• Captain Cook, 24th May 1770

    March 28, 2019 in Australia ⋅ 🌧 24 °C

    On this day, Lieutenant James Cook (captain of the ship but ranked Lieutenant) brought the HMS Endeavour in to make his 2nd landing on the shores of Australia (and first in what was to become Queensland).

    In fact, as you can see, Steve found the exact same rock that Cook set foot on, all be it, the tides out on this occasion...

    The famous portrait of Captain Cook was painted by one of Jen’s ancestors, Nathanial Dance (Dance being Jen’s maiden name) and it hangs proudly in the National Maritime Museum, Greenwich, London. The black and white drawing also done by Nathanial is in the National Portrait Gallery.

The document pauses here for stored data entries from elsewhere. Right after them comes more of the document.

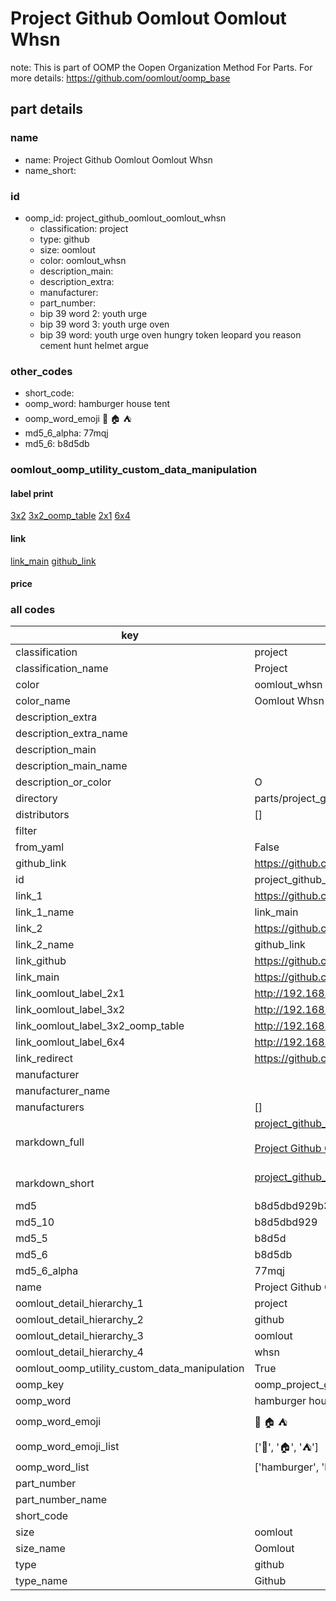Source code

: # Project Github Oomlout Oomlout Whsn  

note: This is part of OOMP the Oopen Organization Method For Parts. For more details: https://github.com/oomlout/oomp_base

##  part details





### name
* name: Project Github Oomlout Oomlout Whsn
* name_short: 
### id
* oomp_id: project_github_oomlout_oomlout_whsn
  * classification: project
  * type: github
  * size: oomlout
  * color: oomlout_whsn
  * description_main: 
  * description_extra: 
  * manufacturer: 
  * part_number: 
  * bip 39 word 2: youth urge
  * bip 39 word 3: youth urge oven
  * bip 39 word: youth urge oven hungry token leopard you reason cement hunt helmet argue

### other_codes
* short_code: 
* oomp_word: hamburger house tent
* oomp_word_emoji :hamburger: :house: :tent:
* md5_6_alpha: 77mqj
* md5_6: b8d5db






### oomlout_oomp_utility_custom_data_manipulation
#### label print
[3x2](http://192.168.1.245:1112/?label=oomp%2077mqj)
[3x2_oomp_table](http://192.168.1.107:1112/?label=oomp%2077mqj)
[2x1](http://192.168.1.242:1112/?label=oomp%2077mqj)
[6x4](http://192.168.1.55:1112/?label=oomp%2077mqj)    

#### link

[link_main](https://github.com/oomlout/oomlout_oomp_current_version_messy/tree/main/parts/project_github_oomlout_oomlout_whsn) [github_link](https://github.com/oomlout/oomlout_oomp_part_src/tree/main/parts/project_github_oomlout_oomlout_whsn)                             

#### price







### all codes 
| key | value |  
| --- | --- |  
| classification | project |  
| classification_name | Project |  
| color | oomlout_whsn |  
| color_name | Oomlout Whsn |  
| description_extra |  |  
| description_extra_name |  |  
| description_main |  |  
| description_main_name |  |  
| description_or_color | O  |  
| directory | parts/project_github_oomlout_oomlout_whsn |  
| distributors | [] |  
| filter |  |  
| from_yaml | False |  
| github_link | https://github.com/oomlout/oomlout_oomp_part_src/tree/main/parts/project_github_oomlout_oomlout_whsn |  
| id | project_github_oomlout_oomlout_whsn |  
| link_1 | https://github.com/oomlout/oomlout_oomp_current_version_messy/tree/main/parts/project_github_oomlout_oomlout_whsn |  
| link_1_name | link_main |  
| link_2 | https://github.com/oomlout/oomlout_oomp_part_src/tree/main/parts/project_github_oomlout_oomlout_whsn |  
| link_2_name | github_link |  
| link_github | https://github.com/oomlout/oomlout-WHSN |  
| link_main | https://github.com/oomlout/oomlout_oomp_current_version_messy/tree/main/parts/project_github_oomlout_oomlout_whsn |  
| link_oomlout_label_2x1 | http://192.168.1.242:1112/?label=oomp%2077mqj |  
| link_oomlout_label_3x2 | http://192.168.1.245:1112/?label=oomp%2077mqj |  
| link_oomlout_label_3x2_oomp_table | http://192.168.1.107:1112/?label=oomp%2077mqj |  
| link_oomlout_label_6x4 | http://192.168.1.55:1112/?label=oomp%2077mqj |  
| link_redirect | https://github.com/oomlout/oomlout-WHSN |  
| manufacturer |  |  
| manufacturer_name |  |  
| manufacturers | [] |  
| markdown_full | [project_github_oomlout_oomlout_whsn](https://github.com/oomlout/oomlout_oomp_current_version_messy/tree/main/parts/project_github_oomlout_oomlout_whsn)<br>[](https://github.com/oomlout/oomlout_oomp_current_version_messy/tree/main/parts/project_github_oomlout_oomlout_whsn)<br>[Project Github Oomlout Oomlout Whsn](https://github.com/oomlout/oomlout_oomp_current_version_messy/tree/main/parts/project_github_oomlout_oomlout_whsn)<br><br> |  
| markdown_short | [project_github_oomlout_oomlout_whsn](https://github.com/oomlout/oomlout_oomp_current_version_messy/tree/main/parts/project_github_oomlout_oomlout_whsn)<br><br> |  
| md5 | b8d5dbd929b31fe60171f6f53bbbdffb |  
| md5_10 | b8d5dbd929 |  
| md5_5 | b8d5d |  
| md5_6 | b8d5db |  
| md5_6_alpha | 77mqj |  
| name | Project Github Oomlout Oomlout Whsn |  
| oomlout_detail_hierarchy_1 | project |  
| oomlout_detail_hierarchy_2 | github |  
| oomlout_detail_hierarchy_3 | oomlout |  
| oomlout_detail_hierarchy_4 | whsn |  
| oomlout_oomp_utility_custom_data_manipulation | True |  
| oomp_key | oomp_project_github_oomlout_oomlout_whsn |  
| oomp_word | hamburger house tent |  
| oomp_word_emoji | :hamburger: :house: :tent: |  
| oomp_word_emoji_list | [':hamburger:', ':house:', ':tent:'] |  
| oomp_word_list | ['hamburger', 'house', 'tent'] |  
| part_number |  |  
| part_number_name |  |  
| short_code |  |  
| size | oomlout |  
| size_name | Oomlout |  
| type | github |  
| type_name | Github |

    On May 23rd 1770, Cook anchored at Bustard Bay; named for the wild bustard bird they shot and ate. Sure it wasn’t a bush turkey?

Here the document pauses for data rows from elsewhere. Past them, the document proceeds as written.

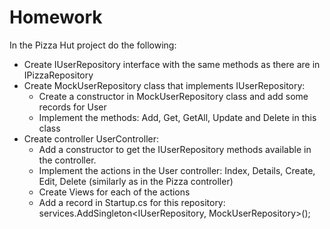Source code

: # Homework
In the Pizza Hut project do the following:
* Create IUserRepository interface with the same methods as there are in IPizzaRepository
* Create MockUserRepository class that implements IUserRepository:
	* Create a constructor in MockUserRepository class and add some records for User
	* Implement the methods: Add, Get, GetAll, Update and Delete in this class
* Create controller UserController:
	* Add a constructor to get the IUserRepository methods available in the controller.
	* Implement the actions in the User controller: Index, Details, Create, Edit, Delete (similarly as in the Pizza controller)
	* Create Views for each of the actions
	* Add a record in Startup.cs for this repository: services.AddSingleton<IUserRepository, MockUserRepository>();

    They stayed one night on the ship before he, Joseph Banks & couple of others, went ashore to collect samples for Bank’s botanical studies. Their landing spot was in the vicinity of the very caravan park we’re staying in (developed in 1978), where a stream at the southern end enters the beach just north of the remaining mangroves.

    Cook made eleven landings on the eastern seaboard and ten of these were in Queensland. As the woods behind Round Hill Head and adjacent to Round Hill Creek were the locality of the first botanical type-specimens collected in Queensland, the area was recognised in 1989 as the Joseph Banks Environmental Park.

    Not a great deal of exploring today except to the memorial itself... weather rather inclement (it’s raining!) so we’re definitely doing the ‘chilling’ we planned.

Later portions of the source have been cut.